Was that porter sent out to the Russian imperial court (and remember, “porter” at this time still covered what we would separate out today, because of its strength, as “stout”) already being called “Imperial”? The records suggest that this may be a usage that sprang up long after the beer itself was first brewed, much like India Pale Ale was an expression that appeared decades after hopped pale ales were first exported to India. And “Russian” seems not to have been attached to “Imperial Stout” until the early 20th century. Indeed, the first nation to have its name linked to Imperial stout looks to be Ireland.
“Imperial Porter” in 1821
The earliest use of “Imperial” to describe a beer that I have found comes from the Caledonian Mercury of February 1821, when a coffeehouse in Edinburgh was advertising “Edinburgh Ales, London Double Brown Stout and Imperial Porter, well worth the attention of Families”. So “Imperial Porter” comes before “Imperial Stout” – although to a late Georgian drinker, stout, or at least brown stout, WAS porter, just the strongest version thereof. The next also comes from the Caledonian Mercury, two years later, and this time the beers mentioned are “Best London Porter”, “Brown Stout”, “Double Brown Stout” and “Imperial Double Brown Stout”.
These are both retailers’ advertisements, and do not show what terminology the brewers themselves were using. The first evidence for THAT comes in a historic announcement made by the “great London Beer Brewers” in the first week of October 1830. The timing is hugely important: this was just over a fortnight before what was known later as the Beerhouse Act was due to come into operation. The Beerhouse Act was meant by the Duke of Wellington’s government as a massive “free trade” exercise, liberating the brewing and beer retailing businesses from perceived restrictions and barriers to entry. The Act allowed any householder who was eligible to pay the poor rate to sell beer, ale or porter (but not wine or spirits) by retail by purchasing a one-year excise licence for two guineas (£2 2s). The licensing magistrates, that is, in effect, the local gentry (supposedly the allies of the larger brewers) had no say over who could be granted one of these new beerhouse licences, unlike the “full” licence, which was under their control. The tax on beer was removed (though it stayed on malt), while the brewer’s licence was fixed at 10 shillings for the smallest operators, and only £2 for anyone producing 100 to 1,000 barrels a year. The expectation was that there would be a huge increase in the numbers of retail beer outlets, and also in the numbers of small retail brewers.

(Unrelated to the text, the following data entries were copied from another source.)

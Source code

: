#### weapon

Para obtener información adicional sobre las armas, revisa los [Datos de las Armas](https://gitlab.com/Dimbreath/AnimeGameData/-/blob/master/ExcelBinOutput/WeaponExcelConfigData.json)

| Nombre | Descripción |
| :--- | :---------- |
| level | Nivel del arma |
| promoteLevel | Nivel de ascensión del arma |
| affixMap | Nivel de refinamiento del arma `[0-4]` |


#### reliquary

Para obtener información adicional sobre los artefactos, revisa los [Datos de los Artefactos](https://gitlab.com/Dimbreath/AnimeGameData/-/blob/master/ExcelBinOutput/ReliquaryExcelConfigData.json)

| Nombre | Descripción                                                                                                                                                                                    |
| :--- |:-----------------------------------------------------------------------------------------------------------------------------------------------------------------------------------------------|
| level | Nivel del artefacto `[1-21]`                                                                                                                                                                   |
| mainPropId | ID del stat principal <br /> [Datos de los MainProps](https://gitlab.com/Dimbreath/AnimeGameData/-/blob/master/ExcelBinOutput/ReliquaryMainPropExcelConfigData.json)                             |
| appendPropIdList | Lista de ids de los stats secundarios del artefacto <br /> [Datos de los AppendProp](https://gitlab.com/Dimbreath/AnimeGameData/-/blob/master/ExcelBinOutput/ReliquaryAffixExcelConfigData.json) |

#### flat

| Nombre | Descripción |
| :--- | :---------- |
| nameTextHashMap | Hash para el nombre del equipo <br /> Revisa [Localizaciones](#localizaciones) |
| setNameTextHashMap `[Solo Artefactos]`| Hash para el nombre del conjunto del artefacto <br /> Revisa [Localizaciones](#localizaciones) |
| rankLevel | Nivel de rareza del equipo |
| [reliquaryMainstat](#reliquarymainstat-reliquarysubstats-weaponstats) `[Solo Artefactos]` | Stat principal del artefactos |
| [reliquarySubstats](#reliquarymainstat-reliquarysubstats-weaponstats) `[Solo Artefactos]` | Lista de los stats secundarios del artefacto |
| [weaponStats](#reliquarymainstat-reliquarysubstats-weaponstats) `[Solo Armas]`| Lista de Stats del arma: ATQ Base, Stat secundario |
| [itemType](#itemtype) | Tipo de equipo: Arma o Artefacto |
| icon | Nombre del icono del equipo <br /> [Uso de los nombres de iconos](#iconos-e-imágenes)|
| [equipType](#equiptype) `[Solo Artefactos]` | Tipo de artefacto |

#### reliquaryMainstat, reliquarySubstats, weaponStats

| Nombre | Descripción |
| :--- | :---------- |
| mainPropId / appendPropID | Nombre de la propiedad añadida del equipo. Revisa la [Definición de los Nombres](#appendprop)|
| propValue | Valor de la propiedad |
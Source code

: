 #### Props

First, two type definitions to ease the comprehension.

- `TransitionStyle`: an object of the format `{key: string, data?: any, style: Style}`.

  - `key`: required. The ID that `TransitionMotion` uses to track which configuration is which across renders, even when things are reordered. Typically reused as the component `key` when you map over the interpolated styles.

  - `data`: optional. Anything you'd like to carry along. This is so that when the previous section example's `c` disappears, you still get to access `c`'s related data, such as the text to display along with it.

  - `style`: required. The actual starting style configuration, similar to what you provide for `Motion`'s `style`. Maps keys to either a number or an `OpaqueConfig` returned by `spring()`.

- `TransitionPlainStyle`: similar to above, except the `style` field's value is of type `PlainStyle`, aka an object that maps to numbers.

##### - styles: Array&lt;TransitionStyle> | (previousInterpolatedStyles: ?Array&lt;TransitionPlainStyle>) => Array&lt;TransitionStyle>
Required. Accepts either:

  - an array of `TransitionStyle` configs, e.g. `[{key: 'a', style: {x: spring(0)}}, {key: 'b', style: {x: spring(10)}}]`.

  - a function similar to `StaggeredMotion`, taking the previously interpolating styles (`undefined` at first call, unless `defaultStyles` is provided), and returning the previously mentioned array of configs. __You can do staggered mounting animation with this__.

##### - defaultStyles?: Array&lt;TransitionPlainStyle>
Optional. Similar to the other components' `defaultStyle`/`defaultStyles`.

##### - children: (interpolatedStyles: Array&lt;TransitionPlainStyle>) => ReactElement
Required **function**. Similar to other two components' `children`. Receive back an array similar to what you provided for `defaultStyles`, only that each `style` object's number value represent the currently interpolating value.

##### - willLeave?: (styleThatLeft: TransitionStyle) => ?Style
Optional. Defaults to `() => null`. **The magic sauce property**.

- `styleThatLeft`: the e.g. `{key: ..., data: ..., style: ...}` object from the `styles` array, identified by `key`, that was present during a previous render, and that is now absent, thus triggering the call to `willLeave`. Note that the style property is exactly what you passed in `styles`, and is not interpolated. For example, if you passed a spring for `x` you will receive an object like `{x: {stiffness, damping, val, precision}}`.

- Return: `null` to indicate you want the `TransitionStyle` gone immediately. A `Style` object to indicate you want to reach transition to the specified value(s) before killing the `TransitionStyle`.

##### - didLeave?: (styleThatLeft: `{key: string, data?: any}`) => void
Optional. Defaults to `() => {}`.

The London porter brewers announce the brewing of “Imperial Ale”, 1830
The “great London Beer Brewers”, that is, the 11 or so big London porter houses, which included the biggest brewers in the country at that time, in a reflection of the soon-to-be-lower tax on their product, and an apparent attempt to deter all the expected new beerhouse retailers, in London at least, from brewing for themselves, announced together that they would be cutting their prices by 12 shillings a barrel, equivalent to a penny a quart pot. They also made what contemporary commentators said, correctly, was the “remarkable” announcement that they were about to commence brewing ale. New readers may need telling that we were still, in the early 1830s, in the period when ale was seen as a different drink to beer, less hopped and, generally pale: the porter brewers were “beer” brewers because their product was hoppy and dark, and there was an entirely different set of specialist “ale” brewers in London at that time. The fact that the porter brewers, for the first time, started brewing ale as well in the 1830s has generally been seen (well, by me, anyway) as a reaction to the growing popularity of sweeter, less hoppy ale and the beginnings of the decline in sales of porter. But it looks from that announcement that a large part of the reason for starting to brew ale was also for the big porter brewers to give the new beerhouses even less of a reason to want to become brewers themselves, by offering them a “one-stop shop” where the beerhouse proprietors could obtain both their porter and their ale from the same supplier.
Not all the big porter brewers rushed into ale brewing in the 1830s, incidentally: Meux in Tottenham Court Road, for example, remained a porter-only brewery until 1872, and Reid’s only began brewing ales in 1877. But that’s an aside: what is relevant to this discussion is what the big London brewers called their different grades of beer and ale in their circular of October 1830 announcing the price cut. There were Porter, as 33 shillings a barrel, Stout at 43s, Double Stout at 53s – and Imperial Stout at 63s. On the other side there were X Ale at 48 shillings a barrel, XX Ale at 58s, XXX Ale at 68s – and Imperial Ale at 80s.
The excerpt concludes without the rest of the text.